[Data entries]
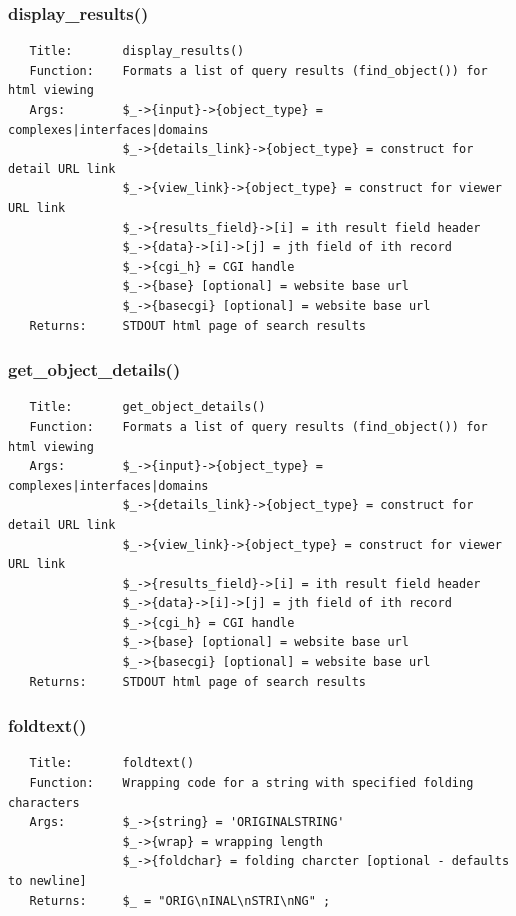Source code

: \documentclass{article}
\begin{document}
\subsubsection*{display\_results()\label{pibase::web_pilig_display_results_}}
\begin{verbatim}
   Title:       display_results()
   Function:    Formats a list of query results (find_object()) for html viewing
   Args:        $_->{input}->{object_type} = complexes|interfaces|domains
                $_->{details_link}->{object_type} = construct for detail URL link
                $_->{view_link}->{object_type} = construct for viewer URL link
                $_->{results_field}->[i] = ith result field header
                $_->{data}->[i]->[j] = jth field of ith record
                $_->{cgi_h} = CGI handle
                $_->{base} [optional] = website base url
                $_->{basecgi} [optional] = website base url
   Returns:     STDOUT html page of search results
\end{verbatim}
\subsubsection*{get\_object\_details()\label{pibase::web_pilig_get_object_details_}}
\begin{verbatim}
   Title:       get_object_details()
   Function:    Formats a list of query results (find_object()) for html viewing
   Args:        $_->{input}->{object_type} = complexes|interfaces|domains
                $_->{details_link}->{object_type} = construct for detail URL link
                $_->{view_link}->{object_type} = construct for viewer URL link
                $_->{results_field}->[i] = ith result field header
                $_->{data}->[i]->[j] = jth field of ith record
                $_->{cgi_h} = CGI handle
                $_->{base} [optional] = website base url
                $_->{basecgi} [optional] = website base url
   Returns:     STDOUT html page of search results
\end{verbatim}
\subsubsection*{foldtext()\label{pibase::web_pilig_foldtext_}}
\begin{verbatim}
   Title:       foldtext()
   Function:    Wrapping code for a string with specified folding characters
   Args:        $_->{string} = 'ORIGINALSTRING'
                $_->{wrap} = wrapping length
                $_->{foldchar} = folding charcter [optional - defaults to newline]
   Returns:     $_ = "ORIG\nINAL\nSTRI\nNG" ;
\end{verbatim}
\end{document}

---

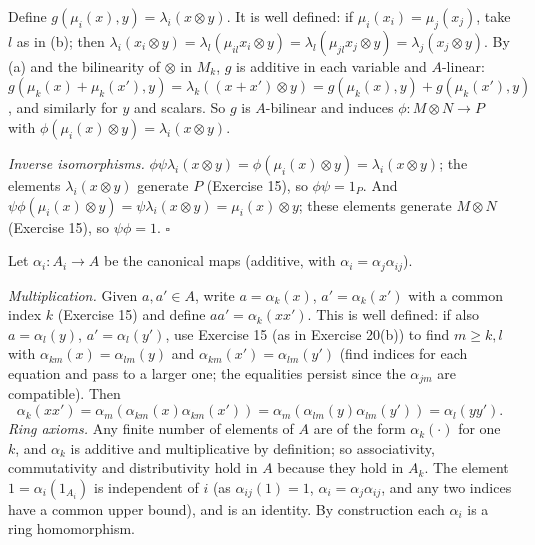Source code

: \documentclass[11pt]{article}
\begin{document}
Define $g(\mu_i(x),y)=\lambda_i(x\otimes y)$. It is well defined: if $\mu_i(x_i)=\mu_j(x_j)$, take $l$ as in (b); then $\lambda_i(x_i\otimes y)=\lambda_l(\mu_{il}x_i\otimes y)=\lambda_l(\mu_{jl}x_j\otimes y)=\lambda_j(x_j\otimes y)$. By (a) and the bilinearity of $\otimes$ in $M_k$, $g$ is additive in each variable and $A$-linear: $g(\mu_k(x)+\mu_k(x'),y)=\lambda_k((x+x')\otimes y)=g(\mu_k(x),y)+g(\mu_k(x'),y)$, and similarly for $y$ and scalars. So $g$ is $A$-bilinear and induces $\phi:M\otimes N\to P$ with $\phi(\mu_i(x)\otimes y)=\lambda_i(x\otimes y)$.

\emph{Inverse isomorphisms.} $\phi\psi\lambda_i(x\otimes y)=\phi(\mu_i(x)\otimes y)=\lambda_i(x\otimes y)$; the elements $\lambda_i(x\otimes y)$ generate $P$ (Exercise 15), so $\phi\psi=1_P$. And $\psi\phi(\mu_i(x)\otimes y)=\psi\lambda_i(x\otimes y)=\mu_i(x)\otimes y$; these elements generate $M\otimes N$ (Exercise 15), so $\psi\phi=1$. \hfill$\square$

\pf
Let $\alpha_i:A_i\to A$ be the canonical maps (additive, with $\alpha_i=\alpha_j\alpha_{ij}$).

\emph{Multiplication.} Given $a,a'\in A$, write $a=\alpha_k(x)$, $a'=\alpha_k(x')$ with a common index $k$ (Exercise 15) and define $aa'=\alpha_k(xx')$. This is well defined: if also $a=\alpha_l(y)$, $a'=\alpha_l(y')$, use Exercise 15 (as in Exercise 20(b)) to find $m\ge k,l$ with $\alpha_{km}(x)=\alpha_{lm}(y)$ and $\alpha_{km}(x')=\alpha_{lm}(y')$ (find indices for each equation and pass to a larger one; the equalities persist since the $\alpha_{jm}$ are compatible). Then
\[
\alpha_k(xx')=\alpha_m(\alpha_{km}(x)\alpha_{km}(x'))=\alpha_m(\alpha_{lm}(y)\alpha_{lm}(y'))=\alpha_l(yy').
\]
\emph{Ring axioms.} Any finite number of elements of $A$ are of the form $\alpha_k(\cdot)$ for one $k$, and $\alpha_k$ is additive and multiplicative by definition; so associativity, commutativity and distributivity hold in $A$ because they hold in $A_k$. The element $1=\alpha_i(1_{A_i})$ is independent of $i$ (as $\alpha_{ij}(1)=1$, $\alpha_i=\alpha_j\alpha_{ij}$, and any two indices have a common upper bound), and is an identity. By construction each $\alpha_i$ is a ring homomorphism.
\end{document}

> _WORK ITEM_: Provide only the count of lines in the records above that hold the word "foldtext".

> _TASK RESPONSE_: 2